| Work request |
Entries follow. Return each line that contains the word "ready".

| Data to use |
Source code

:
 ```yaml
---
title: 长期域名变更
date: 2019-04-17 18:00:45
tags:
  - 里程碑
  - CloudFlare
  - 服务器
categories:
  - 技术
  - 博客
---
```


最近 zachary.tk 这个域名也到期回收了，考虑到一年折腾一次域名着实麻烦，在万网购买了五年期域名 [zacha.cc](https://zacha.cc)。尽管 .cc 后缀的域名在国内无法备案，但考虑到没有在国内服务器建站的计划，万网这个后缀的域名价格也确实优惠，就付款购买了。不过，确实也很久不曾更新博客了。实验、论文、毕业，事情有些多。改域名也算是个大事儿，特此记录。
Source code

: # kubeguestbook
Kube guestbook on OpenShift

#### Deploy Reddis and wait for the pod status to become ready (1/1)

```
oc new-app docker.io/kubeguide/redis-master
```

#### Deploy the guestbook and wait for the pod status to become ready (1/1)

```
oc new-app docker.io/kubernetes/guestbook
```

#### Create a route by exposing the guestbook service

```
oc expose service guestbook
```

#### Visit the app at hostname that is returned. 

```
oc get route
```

| Answer to the problem |
#### Deploy Reddis and wait for the pod status to become ready (1/1)
#### Deploy the guestbook and wait for the pod status to become ready (1/1)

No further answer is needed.